Testing a video game exercise bike to improve the fitness of children who have had heart transplants
Children who have undergone heart transplants have lower fitness levels than children in the general population and lack of participation in sports and physical activity can impact children’s quality of life. Thankfully, exercise training programs can improve fitness levels and long-term outcomes. Mackenzie Buchanan evaluated a program that uses the MedBIKE™, a home-based, video-game-linked exercise bike that allows for supervised and individualized exercise. Children are supervised remotely by a health-care provider, who can modify the difficulty of each session as needed. “The opportunity to learn about our participants and celebrate their growth was certainly the most interesting and rewarding facet of my summer research endeavours,” says Buchanan.

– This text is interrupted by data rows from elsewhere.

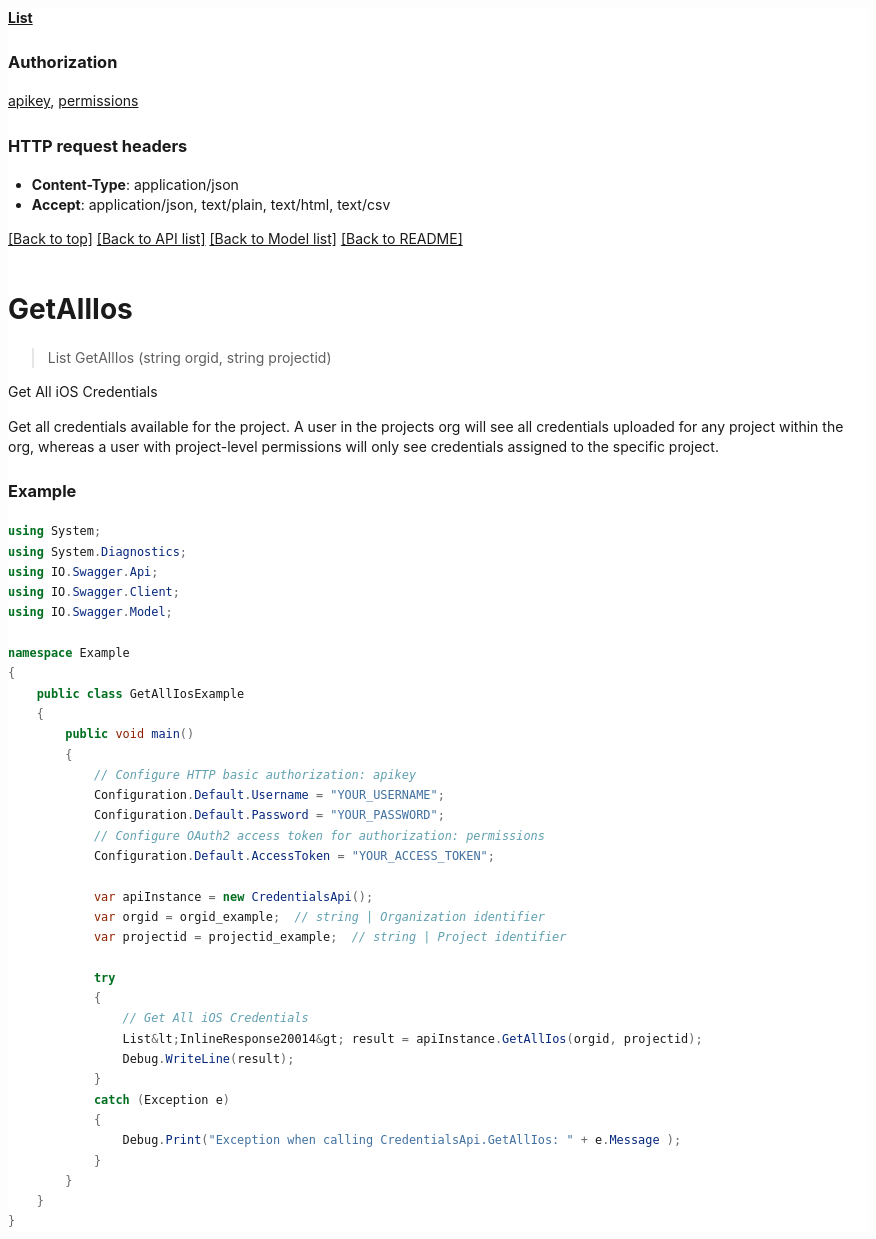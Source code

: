 [**List<InlineResponse20013>**](InlineResponse20013.md)

### Authorization

[apikey](../README.md#apikey), [permissions](../README.md#permissions)

### HTTP request headers

 - **Content-Type**: application/json
 - **Accept**: application/json, text/plain, text/html, text/csv

[[Back to top]](#) [[Back to API list]](../README.md#documentation-for-api-endpoints) [[Back to Model list]](../README.md#documentation-for-models) [[Back to README]](../README.md)

<a name="getallios"></a>
# **GetAllIos**
> List<InlineResponse20014> GetAllIos (string orgid, string projectid)

Get All iOS Credentials

Get all credentials available for the project. A user in the projects org will see all credentials uploaded for any project within the org, whereas a user with project-level permissions will only see credentials assigned to the specific project. 

### Example
```csharp
using System;
using System.Diagnostics;
using IO.Swagger.Api;
using IO.Swagger.Client;
using IO.Swagger.Model;

namespace Example
{
    public class GetAllIosExample
    {
        public void main()
        {
            // Configure HTTP basic authorization: apikey
            Configuration.Default.Username = "YOUR_USERNAME";
            Configuration.Default.Password = "YOUR_PASSWORD";
            // Configure OAuth2 access token for authorization: permissions
            Configuration.Default.AccessToken = "YOUR_ACCESS_TOKEN";

            var apiInstance = new CredentialsApi();
            var orgid = orgid_example;  // string | Organization identifier
            var projectid = projectid_example;  // string | Project identifier

            try
            {
                // Get All iOS Credentials
                List&lt;InlineResponse20014&gt; result = apiInstance.GetAllIos(orgid, projectid);
                Debug.WriteLine(result);
            }
            catch (Exception e)
            {
                Debug.Print("Exception when calling CredentialsApi.GetAllIos: " + e.Message );
            }
        }
    }
}
```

Increasing the predictability and safety of ABO-mismatched heart transplants for children
Fran Leier made progress toward expanding the pool of donors for older children who need heart transplants. Her supervisor’s lab previously showed that infants and young children can safely receive ABO-mismatched transplants because they have immature immune systems and have not yet made ABO antibodies. Leier used stored blood samples and a new test to help determine normal ranges of ABO antibodies throughout childhood, as more accurate detection of ABO antibodies is needed to assess if older children could safely receive a mismatched heart. “This research project and the continued investigation of ABO antibody development can be one more avenue to improve access to the best possible care for patients and families,” she says.